▶ Exercise data
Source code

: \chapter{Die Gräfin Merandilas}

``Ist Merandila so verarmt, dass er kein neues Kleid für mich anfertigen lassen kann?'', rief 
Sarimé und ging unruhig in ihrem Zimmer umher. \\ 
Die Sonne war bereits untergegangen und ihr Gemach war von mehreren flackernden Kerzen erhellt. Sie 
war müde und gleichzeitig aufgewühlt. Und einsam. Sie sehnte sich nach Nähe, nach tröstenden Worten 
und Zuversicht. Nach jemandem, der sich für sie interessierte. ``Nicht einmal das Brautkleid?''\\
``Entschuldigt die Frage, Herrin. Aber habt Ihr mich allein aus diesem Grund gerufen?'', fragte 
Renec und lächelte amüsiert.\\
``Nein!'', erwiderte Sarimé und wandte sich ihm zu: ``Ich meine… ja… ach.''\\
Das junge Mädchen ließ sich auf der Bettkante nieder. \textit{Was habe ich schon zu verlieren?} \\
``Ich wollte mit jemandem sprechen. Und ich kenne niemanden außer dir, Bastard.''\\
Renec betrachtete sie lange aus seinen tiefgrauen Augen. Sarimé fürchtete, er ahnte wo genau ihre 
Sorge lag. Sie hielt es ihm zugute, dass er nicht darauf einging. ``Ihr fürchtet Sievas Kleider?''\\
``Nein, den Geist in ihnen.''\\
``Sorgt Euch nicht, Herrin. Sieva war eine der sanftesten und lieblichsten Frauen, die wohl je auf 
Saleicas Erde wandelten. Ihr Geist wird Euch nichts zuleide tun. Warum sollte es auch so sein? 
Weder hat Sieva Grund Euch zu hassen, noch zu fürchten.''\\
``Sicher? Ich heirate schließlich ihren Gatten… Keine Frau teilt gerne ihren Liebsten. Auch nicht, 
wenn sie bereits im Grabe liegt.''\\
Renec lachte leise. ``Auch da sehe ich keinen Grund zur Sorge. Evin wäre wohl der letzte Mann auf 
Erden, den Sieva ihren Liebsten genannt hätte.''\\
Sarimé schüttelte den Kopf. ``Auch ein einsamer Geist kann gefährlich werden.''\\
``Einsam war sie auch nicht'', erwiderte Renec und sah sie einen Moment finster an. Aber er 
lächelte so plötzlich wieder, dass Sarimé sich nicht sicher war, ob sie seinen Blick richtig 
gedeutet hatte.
...
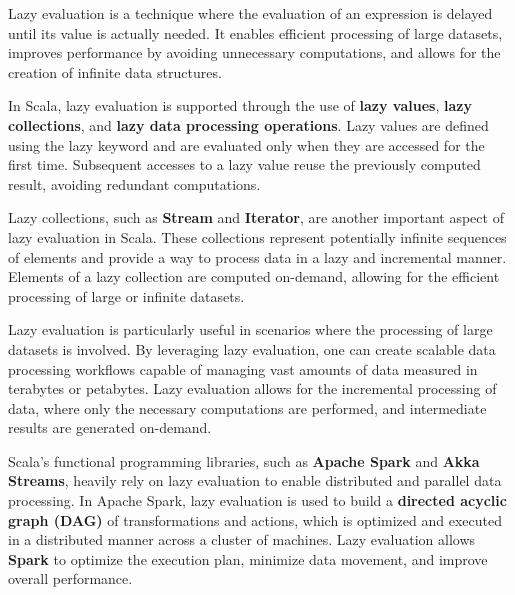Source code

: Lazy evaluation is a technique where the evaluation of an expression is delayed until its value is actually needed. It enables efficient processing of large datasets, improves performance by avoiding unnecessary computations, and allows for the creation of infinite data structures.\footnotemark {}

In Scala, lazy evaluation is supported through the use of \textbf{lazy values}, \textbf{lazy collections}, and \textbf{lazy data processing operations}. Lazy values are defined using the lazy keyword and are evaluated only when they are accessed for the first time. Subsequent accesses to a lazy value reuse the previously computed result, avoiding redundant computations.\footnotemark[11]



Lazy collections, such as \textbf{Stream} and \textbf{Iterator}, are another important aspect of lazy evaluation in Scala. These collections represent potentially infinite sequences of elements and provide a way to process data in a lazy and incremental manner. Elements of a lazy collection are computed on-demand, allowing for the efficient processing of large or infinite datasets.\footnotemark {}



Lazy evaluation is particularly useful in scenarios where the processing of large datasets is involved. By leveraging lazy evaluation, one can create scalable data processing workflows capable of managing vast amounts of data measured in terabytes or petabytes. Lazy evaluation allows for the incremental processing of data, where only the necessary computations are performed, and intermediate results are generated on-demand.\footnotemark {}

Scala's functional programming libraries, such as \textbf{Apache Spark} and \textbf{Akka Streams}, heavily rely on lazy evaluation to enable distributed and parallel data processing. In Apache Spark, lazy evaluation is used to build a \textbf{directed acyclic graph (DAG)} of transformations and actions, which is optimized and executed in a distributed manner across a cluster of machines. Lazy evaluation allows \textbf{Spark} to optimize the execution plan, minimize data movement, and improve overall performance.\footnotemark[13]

▶ About this exercise
In your answer, include only the lines above starting at the line that holds "Lazy collections, such" and ending at the line that holds "Lazy evaluation is particularly", copied exactly.

▶ Your solution
Lazy collections, such as \textbf{Stream} and \textbf{Iterator}, are another important aspect of lazy evaluation in Scala. These collections represent potentially infinite sequences of elements and provide a way to process data in a lazy and incremental manner. Elements of a lazy collection are computed on-demand, allowing for the efficient processing of large or infinite datasets.\footnotemark {}



Lazy evaluation is particularly useful in scenarios where the processing of large datasets is involved. By leveraging lazy evaluation, one can create scalable data processing workflows capable of managing vast amounts of data measured in terabytes or petabytes. Lazy evaluation allows for the incremental processing of data, where only the necessary computations are performed, and intermediate results are generated on-demand.\footnotemark {}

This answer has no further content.